## Recorded data:

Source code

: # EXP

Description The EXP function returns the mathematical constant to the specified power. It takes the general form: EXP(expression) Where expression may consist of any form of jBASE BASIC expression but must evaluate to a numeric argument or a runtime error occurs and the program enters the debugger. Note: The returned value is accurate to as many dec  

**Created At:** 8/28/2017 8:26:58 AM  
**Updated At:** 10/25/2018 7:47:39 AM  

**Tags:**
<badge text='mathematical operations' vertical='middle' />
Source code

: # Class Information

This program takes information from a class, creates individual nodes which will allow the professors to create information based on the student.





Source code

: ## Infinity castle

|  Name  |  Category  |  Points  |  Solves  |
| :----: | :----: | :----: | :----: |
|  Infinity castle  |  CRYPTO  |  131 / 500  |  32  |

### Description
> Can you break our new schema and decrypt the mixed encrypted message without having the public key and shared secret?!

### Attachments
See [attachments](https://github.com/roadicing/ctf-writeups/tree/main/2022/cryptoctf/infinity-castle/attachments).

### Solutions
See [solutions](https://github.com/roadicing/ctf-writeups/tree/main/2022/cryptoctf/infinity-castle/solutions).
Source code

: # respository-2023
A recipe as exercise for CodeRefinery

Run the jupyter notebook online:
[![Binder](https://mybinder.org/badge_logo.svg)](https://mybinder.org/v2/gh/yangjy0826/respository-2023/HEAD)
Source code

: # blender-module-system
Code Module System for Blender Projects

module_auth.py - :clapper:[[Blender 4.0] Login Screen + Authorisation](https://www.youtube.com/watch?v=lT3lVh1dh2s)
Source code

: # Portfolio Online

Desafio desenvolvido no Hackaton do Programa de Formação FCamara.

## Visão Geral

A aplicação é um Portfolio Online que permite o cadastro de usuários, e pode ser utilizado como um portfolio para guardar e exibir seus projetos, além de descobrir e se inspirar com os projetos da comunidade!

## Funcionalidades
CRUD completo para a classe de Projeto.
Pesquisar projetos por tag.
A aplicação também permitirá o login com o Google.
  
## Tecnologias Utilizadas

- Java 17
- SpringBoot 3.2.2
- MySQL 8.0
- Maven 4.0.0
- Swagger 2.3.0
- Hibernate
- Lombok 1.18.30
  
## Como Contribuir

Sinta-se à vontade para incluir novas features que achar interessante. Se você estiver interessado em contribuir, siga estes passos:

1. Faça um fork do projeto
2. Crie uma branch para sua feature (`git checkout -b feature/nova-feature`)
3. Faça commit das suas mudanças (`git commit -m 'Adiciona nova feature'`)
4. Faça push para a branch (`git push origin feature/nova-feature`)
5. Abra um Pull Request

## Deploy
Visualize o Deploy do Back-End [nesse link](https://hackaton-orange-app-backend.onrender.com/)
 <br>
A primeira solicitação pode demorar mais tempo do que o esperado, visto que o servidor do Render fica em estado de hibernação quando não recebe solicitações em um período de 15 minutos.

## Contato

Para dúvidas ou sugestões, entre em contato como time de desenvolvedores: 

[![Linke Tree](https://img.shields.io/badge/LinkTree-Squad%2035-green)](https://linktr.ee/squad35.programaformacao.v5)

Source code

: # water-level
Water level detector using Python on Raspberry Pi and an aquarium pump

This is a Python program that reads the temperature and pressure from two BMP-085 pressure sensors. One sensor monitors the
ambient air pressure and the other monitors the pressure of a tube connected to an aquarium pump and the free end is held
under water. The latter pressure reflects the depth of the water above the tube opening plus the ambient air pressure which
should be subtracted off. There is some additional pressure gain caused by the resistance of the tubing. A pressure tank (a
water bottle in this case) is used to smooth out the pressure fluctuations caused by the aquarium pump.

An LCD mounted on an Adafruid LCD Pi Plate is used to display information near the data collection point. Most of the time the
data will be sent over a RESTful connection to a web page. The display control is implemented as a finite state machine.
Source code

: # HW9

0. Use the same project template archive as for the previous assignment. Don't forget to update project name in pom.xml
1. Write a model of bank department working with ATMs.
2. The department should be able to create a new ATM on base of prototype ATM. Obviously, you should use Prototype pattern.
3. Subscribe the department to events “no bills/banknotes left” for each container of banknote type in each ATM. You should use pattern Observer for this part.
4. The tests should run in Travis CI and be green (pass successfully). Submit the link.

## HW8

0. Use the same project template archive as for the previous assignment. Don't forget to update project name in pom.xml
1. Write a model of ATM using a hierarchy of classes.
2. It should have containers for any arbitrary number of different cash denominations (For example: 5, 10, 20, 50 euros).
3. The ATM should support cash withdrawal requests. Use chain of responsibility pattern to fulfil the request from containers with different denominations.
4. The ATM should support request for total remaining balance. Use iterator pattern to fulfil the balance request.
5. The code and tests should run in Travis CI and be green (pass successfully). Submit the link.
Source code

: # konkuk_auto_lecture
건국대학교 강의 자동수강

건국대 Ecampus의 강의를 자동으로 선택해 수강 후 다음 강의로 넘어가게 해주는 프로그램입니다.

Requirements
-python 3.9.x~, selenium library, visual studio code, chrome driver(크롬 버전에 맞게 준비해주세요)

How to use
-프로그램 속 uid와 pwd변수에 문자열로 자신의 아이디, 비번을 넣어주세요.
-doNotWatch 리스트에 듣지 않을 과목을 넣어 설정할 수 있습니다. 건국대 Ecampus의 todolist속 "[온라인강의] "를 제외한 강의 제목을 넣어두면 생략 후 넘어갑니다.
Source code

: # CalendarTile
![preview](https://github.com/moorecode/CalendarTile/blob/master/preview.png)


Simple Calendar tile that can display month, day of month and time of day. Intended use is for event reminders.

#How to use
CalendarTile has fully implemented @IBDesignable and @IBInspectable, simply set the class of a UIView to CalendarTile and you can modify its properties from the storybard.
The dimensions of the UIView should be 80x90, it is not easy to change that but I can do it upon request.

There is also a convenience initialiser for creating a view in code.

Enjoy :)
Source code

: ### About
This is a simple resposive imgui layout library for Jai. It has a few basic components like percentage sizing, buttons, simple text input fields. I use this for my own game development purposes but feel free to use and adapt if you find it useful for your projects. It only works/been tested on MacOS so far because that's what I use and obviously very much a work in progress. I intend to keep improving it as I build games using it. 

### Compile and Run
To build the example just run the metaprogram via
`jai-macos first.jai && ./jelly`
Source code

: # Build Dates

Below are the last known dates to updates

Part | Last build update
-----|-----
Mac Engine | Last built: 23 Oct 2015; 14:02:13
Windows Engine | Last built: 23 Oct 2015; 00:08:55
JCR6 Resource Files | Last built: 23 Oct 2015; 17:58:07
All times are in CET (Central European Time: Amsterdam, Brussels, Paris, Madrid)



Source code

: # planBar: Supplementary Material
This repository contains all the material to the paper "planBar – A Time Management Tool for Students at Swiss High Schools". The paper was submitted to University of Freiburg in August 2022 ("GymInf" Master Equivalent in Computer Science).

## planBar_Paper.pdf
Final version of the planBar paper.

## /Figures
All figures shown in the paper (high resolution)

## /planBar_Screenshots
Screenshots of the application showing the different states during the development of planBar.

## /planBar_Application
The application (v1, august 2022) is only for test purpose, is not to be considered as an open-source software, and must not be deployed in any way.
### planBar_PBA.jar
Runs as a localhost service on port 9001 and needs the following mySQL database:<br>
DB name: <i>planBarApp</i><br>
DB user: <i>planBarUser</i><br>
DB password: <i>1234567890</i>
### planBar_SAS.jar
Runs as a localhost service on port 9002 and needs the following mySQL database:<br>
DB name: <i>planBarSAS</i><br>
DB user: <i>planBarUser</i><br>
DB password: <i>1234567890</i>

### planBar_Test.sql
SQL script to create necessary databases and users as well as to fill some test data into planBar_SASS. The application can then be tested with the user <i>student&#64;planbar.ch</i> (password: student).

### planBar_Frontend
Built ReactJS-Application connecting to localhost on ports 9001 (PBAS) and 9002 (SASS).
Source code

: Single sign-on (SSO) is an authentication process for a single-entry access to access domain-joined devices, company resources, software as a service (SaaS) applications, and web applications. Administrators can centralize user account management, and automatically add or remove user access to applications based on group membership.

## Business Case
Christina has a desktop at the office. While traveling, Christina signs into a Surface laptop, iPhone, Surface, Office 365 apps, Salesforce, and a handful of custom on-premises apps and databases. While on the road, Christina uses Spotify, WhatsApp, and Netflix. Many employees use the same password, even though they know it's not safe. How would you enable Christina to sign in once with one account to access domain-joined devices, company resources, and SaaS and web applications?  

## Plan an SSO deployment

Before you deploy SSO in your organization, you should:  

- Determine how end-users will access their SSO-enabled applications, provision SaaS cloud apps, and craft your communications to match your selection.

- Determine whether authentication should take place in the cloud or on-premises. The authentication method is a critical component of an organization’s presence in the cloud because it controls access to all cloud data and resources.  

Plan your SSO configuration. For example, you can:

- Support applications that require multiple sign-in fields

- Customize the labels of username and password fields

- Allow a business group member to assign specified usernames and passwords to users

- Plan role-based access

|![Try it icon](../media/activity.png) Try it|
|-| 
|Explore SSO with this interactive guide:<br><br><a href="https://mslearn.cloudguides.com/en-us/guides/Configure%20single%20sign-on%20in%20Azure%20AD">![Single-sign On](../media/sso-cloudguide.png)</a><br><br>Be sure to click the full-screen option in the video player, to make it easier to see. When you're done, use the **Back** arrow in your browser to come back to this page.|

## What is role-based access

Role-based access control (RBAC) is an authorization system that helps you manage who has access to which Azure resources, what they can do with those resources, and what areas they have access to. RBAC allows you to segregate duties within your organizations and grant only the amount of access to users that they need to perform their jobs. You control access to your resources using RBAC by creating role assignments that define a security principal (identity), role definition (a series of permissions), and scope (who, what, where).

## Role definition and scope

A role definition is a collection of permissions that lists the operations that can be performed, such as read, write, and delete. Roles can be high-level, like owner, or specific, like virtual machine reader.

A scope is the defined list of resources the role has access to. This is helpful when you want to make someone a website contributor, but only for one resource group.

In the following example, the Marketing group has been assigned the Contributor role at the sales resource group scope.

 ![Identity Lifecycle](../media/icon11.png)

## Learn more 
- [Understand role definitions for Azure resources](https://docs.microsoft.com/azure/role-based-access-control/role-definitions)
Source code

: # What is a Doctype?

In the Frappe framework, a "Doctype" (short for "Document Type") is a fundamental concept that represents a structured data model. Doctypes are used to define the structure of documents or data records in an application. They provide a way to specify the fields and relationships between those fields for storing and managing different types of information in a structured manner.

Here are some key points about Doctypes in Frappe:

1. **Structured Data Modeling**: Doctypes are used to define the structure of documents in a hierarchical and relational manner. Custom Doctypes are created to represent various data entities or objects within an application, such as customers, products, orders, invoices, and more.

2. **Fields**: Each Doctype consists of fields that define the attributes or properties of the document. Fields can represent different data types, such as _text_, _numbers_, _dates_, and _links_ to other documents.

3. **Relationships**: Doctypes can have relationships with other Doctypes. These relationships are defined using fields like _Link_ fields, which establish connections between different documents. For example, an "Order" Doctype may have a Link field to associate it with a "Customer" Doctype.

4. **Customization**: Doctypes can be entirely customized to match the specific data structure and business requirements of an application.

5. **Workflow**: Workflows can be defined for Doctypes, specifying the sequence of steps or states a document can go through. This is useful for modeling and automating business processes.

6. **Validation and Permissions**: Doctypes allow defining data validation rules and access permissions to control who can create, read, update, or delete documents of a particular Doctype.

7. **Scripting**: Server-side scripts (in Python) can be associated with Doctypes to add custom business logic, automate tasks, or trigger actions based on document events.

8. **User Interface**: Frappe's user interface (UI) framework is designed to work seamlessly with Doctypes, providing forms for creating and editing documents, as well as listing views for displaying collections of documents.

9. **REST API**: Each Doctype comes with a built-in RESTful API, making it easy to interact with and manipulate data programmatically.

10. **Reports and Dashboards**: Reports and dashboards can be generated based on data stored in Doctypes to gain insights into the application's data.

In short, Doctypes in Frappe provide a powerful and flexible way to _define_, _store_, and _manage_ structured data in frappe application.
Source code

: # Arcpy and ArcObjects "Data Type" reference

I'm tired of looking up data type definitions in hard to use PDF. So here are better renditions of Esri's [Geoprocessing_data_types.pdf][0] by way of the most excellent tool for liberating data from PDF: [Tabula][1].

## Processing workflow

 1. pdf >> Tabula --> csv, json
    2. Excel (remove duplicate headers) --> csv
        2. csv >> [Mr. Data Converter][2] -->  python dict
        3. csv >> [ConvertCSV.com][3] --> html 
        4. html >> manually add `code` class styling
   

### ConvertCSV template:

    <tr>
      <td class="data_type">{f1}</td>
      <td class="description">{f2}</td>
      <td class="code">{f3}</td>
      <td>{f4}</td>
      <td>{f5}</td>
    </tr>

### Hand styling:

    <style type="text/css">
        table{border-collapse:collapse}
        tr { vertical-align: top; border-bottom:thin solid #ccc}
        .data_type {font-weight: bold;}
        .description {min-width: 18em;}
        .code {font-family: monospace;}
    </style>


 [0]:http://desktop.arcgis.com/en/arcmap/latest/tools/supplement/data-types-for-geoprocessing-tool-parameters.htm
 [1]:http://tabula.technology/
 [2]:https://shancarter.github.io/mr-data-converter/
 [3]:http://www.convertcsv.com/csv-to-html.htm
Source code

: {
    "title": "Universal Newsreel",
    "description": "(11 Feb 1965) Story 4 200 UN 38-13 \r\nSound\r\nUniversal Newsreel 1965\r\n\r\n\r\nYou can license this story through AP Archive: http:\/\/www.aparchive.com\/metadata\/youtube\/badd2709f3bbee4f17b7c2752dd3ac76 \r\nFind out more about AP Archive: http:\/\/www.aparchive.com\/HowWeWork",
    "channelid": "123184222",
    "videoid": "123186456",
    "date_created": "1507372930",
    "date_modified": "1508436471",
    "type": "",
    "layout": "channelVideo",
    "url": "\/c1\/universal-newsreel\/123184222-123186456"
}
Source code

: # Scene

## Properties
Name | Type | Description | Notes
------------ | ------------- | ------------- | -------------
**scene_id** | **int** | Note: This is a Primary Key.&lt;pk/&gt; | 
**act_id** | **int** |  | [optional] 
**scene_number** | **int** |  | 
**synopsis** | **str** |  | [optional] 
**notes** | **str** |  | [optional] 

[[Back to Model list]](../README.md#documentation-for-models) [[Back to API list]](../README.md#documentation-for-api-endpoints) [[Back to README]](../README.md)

## Task goal:
Go through the entries and filter for lines holding the word "well"; copy each match.

## Response to the task:
SQL script to create necessary databases and users as well as to fill some test data into planBar_SASS. The application can then be tested with the user <i>student&#64;planbar.ch</i> (password: student).
8. **User Interface**: Frappe's user interface (UI) framework is designed to work seamlessly with Doctypes, providing forms for creating and editing documents, as well as listing views for displaying collections of documents.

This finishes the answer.